Mercantour extra

Die Route bei GPSies

 

 

Die Strecke

 

Morgens um halb zehn auf dem Col de la Bonette. Im September. Schnee hatte es zwar noch nicht, aber Eis auf der Strasse. War ja auch kein Wunder, bei minus einem Grad. Dafür keine Baustelle, war wohl meine erste Überquerung ohne Baustelle. Aber auch ohne Offroad Track quer durch die Haine wie im Juni.

 

Für den Col de Turini muss unbedingt mehr Zeit eingeplant werden, nächstes Mal vielleicht mit einem Abstecher ans Fort de la Forca. Die gewählten Strassen auf der Südseite passten nicht zur Länge der Tour, eine gescheite Alternative hab ich noch nicht entdeckt. Die Strecke Richtung Südwest parallel zur Küste durch die Hügel führt über relativ schmale Strassen durch besiedeltes Gebiet. Sie mochte mich denn auch nicht, wellenartig warf sie mir die Spitzkehren zum Frass vor. Von weitem sahen sie aus wie Treppenstufen.

 

Irgendwo da unten hab ich mir mein Knie gestossen.

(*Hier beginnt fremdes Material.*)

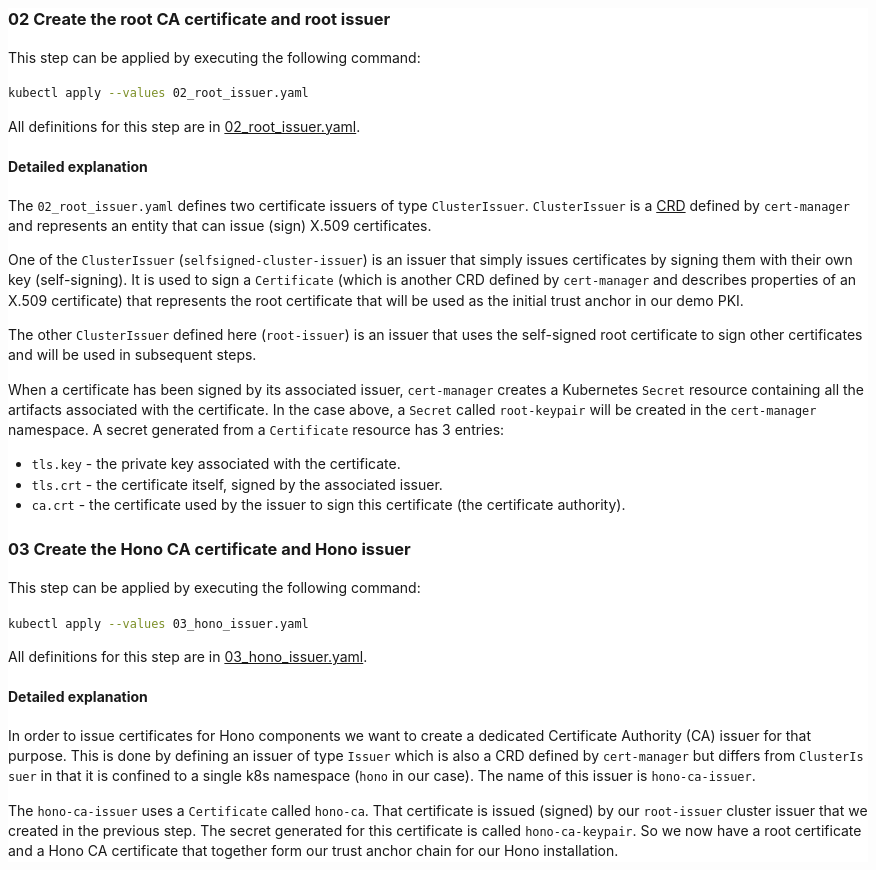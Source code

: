 
### 02 Create the root CA certificate and root issuer

This step can be applied by executing the following command:

```bash
kubectl apply --values 02_root_issuer.yaml
```

All definitions for this step are in [02_root_issuer.yaml](./02_root_issuer.yaml).

#### Detailed explanation

The `02_root_issuer.yaml` defines two certificate issuers of type `ClusterIssuer`. `ClusterIssuer` is a [CRD](https://kubernetes.io/docs/concepts/extend-kubernetes/api-extension/custom-resources/) defined by `cert-manager` and represents an entity that can issue (sign) X.509 certificates. 

One of the `ClusterIssuer` (`selfsigned-cluster-issuer`) is an issuer that simply issues certificates by signing them with their own key (self-signing). It is used to sign a `Certificate` (which is another CRD defined by `cert-manager` and describes properties of an X.509 certificate) that represents the root certificate that will be used as the initial trust anchor in our demo PKI.

The other `ClusterIssuer` defined here (`root-issuer`) is an issuer that uses the self-signed root certificate to sign other certificates and will be used in subsequent steps.

When a certificate has been signed by its associated issuer, `cert-manager` creates a Kubernetes `Secret` resource containing all the artifacts associated with the certificate. In the case above, a `Secret` called `root-keypair` will be created in the `cert-manager` namespace. A secret generated from a `Certificate` resource has 3 entries: 
 * `tls.key` - the private key associated with the certificate.
 * `tls.crt` - the certificate itself, signed by the associated issuer.
 * `ca.crt` - the certificate used by the issuer to sign this certificate (the certificate authority).


### 03 Create the Hono CA certificate and Hono issuer

This step can be applied by executing the following command:

```bash
kubectl apply --values 03_hono_issuer.yaml
```

All definitions for this step are in [03_hono_issuer.yaml](./03_hono_issuer.yaml).

#### Detailed explanation

In order to issue certificates for Hono components we want to create a dedicated Certificate Authority (CA) issuer for that purpose. This is done by defining an issuer of type `Issuer` which is also a CRD defined by `cert-manager` but differs from `ClusterIssuer` in that it is confined to a single k8s namespace (`hono` in our case). The name of this issuer is `hono-ca-issuer`.

The `hono-ca-issuer` uses a `Certificate` called `hono-ca`. That certificate is issued (signed) by our `root-issuer` cluster issuer that we created in the previous step. The secret generated for this certificate is called `hono-ca-keypair`. So we now have a root certificate and a Hono CA certificate that together form our trust anchor chain for our Hono installation.

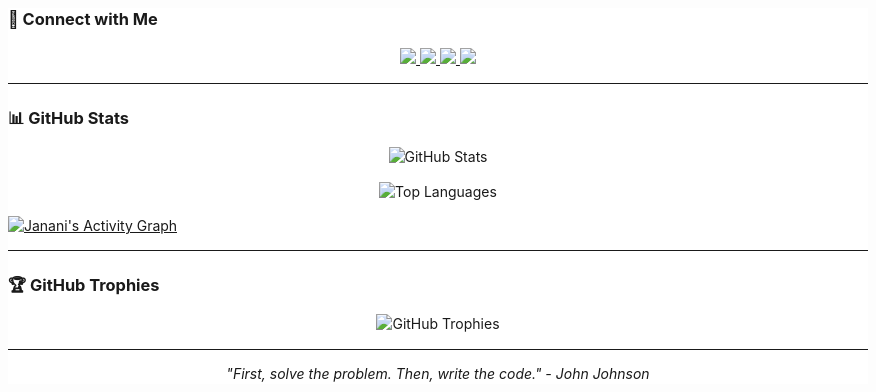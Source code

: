 
### 🤝 Connect with Me

<p align="center">
  <a href="https://linkedin.com/in/janani-balasooriya" target="_blank">
    <img src="https://img.shields.io/badge/LinkedIn-0077B5?style=for-the-badge&logo=linkedin&logoColor=white" />
  </a>
  <a href="https://fb.com/janani-balasooriya" target="_blank">
    <img src="https://img.shields.io/badge/Facebook-1877F2?style=for-the-badge&logo=facebook&logoColor=white" />
  </a>
  <a href="mailto:jananimihiranijmbalasooriya@gmail.com" target="_blank">
    <img src="https://img.shields.io/badge/Gmail-D14836?style=for-the-badge&logo=gmail&logoColor=white" />
  </a>
  <a href="https://twitter.com/yourusername" target="_blank">
    <img src="https://img.shields.io/badge/Twitter-1DA1F2?style=for-the-badge&logo=twitter&logoColor=white" />
  </a>
</p>

---

### 📊 GitHub Stats

<p align="center">
  <img src="https://github-readme-stats.vercel.app/api?username=jananimihi&show_icons=true&theme=radical&hide_border=true" alt="GitHub Stats" width="48%" />
 
</p>

<p align="center">
  <img src="https://github-readme-stats.vercel.app/api/top-langs/?username=jananimihi&layout=compact&theme=radical&hide_border=true" alt="Top Languages" />
</p>

<a href="https://github.com/jananimihi/github-readme-activity-graph">
  <img alt="Janani's Activity Graph" src="https://github-readme-activity-graph.vercel.app/graph?username=jananimihi&bg_color=0D1117&color=FF69B4&line=FF69B4&point=FFFFFF&hide_border=true" />
</a>

---

### 🏆 GitHub Trophies

<p align="center">
  <img src="https://github-profile-trophy.vercel.app/?username=jananimihi&theme=radical&no-frame=true&no-bg=true&margin-w=4" alt="GitHub Trophies" />
</p>

---



<p align="center">
  <em>"First, solve the problem. Then, write the code." - John Johnson</em>
</p>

Voller Elan aufgesessen, dachte ich. Leider krachte mein Knie mit demselben Elan frontal in den Koffer.

 

Das kleine Strässchen von Saint-Sauveur-sur-Tinée westwärts wurde mir doch etwas zuviel und ich baute die Route um, für heute hatte ich genug von kleinen Strässchen. Lieber einmal mehr durch die Gorges, hiess dreimal durch zwei Gorges. Also mal den Gorges de la Cians rauf.

 

Bei Guillaumes ein Moped mit Solothurner Kennzeichen, ich grad den Anker geworfen. Eine GS. Der Kommentar von Fahrer: „Ah, Deine ist auch vom Stucki.“ Auch er beklagte sich darüber, was seine Mühle hier unten an Öl säuft. Hab ich jetzt schon öfters gehört.

 

Weiter, den Gorges de Dalius runter. Du kannst gar nicht so viele Male anhalten, wie Du fotografieren möchtest. Der Heimweg führt über den Col de la Cayolle, nur beginnt der am oberen Ende des Gorges, also wieder rauf. Rauf ist sowieso besser, hat da einige Tunnels, die nur Abwärts befahren werden. Rauf geht's aussenrum.

 

Der Cayolle um diese Tageszeit war nicht meine beste Idee, allerdings war sie konkurrenzlos. Auf den alternativen Routen hätte es wohl nicht besser ausgesehen. Kalt war es geworden im Schatten, die andere Talseite lag noch voll in der Sonne. Da, eine Brücke! Die Strasse wechselt die Talseite! Sonne!

 

Bingo. Voll ins Gesicht. Die Sonne schien mir fortan voll ins Gesicht. Mit dauerndem Licht/Schatten Spiel. So hatte ich wenigstens nicht all den Split ansehen müssen, der da auf der anderen Talseite rumlag.

 

Diesen Abend hab ich das Moped mal unters Dach gestellt, der Sattel soll dort morgens eisfrei sein.